So I went over and got Jim, the eldest, so as to give him a chance at our winter school, and the baby, as everybody called him, though he was nearly four years old.
"You've heard me tell about my Davie before. I needn't say much about him. The very first feeling of rest and comfort that had come to me, after months of lonesome pain, came the first time he fell asleep in my arms, with his little chapped hand upon my cheek: it was like the coming back of the time when I had baby Eunice to care for; but it was different; too, in some ways. Jim was as good and as bright a boy as need be, and we had a happy winter together.
"Well, in the spring the squire and his wife came home, and she seemed better. They hadn't been home long when a letter came from Ezra, saying he wanted the boys to be sent out to him. He couldn't, without considerable loss of time, go for them, but there were chances every day of people coming West, who would look after them all they needed. A chance of any one willing to trouble himself with the care of four boys, one of them little more than a baby, wasn't likely to come very soon, and the summer was over before we heard again; and all that time Jim and Davie had stayed on with me. Then there came another letter, saying that the boys were to be sent on alone. Nothing would be likely to happen to them, as they needn't change cars more than once before they reached Chicago, and he would meet them there.

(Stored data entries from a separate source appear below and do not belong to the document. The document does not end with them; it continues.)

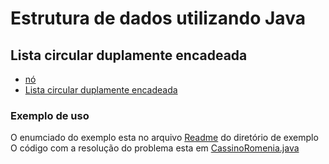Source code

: # Estrutura de dados utilizando Java

## Lista circular duplamente encadeada
- [nó](src/java/estruturas/listacircularduplamenteencadeada/No.java)  
- [Lista circular duplamente encadeada](src/java/estruturas/listacircularduplamenteencadeada/ListaCircularDuplamenteEncadeada.java)  

### Exemplo de uso
O enumciado do exemplo esta no arquivo [Readme](src/java/exemplo/listacircularduplamenteencadeada/cassinoromenia/README.md) do diretório de exemplo  
O código com a resolução do problema esta em [CassinoRomenia.java](src/java/exemplo/listacircularduplamenteencadeada/cassinoromenia/CassinoRomenia.java)
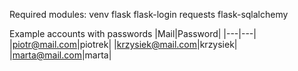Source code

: Required modules:
venv
flask
flask-login
requests
flask-sqlalchemy


Example accounts with passwords
|Mail|Password|
|---|---|
|piotr@mail.com|piotrek|
|krzysiek@mail.com|krzysiek|
|marta@mail.com|marta|
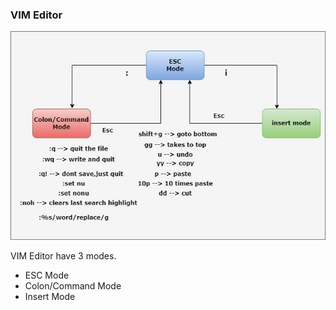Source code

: ### VIM Editor

![Alt text](./images/vim.jpeg)


VIM Editor have 3 modes.
* ESC Mode
* Colon/Command Mode
* Insert Mode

"Then I wrote, saying the rest of them might go so, and I would keep Davie for some better chance; or, if his father said so, I would keep him altogether, and do for him till he was old enough to do for himself.
Well, quicker than ever an answer came before, a letter came, saying 'No!'--Davie must come with the rest. He saw his way clear to do well by all his boys. Farming was a better thing out West than in New England. He wanted all his boys.

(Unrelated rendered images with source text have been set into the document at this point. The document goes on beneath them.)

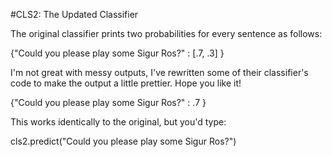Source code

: #CLS2: The Updated Classifier

The original classifier prints two probabilities for every sentence as follows: 

\{"Could you please play some Sigur Ros?" : \[.7, .3\] \}

I'm not great with messy outputs, I've rewritten some of their classifier's code to make the output a little prettier. Hope you like it! 

\{"Could you please play some Sigur Ros?" : .7 \}

This works identically to the original, but you'd type: 

cls2.predict("Could you please play some Sigur Ros?")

"Afterwards I thought of two or three ways I might have taken to keep the child with me, but n.o.body encouraged me much to undertake it; and I saw no better way at the time than just to go with them myself a part of the way, especially as a gentleman, who had to do with western railroads, offered me a free ticket to Chicago and back. The squire and Mrs Peabody said all they could to put me off the notion.
"'Ruby,' said she, 'if you go, you'll marry Ezra Stone.'
"'That's his idea, anyway,' said the squire; 'and Ruby, don't you do it.'
"'I know Ezra Stone,' said I, thinking all the time that what they said might be true. And so it was.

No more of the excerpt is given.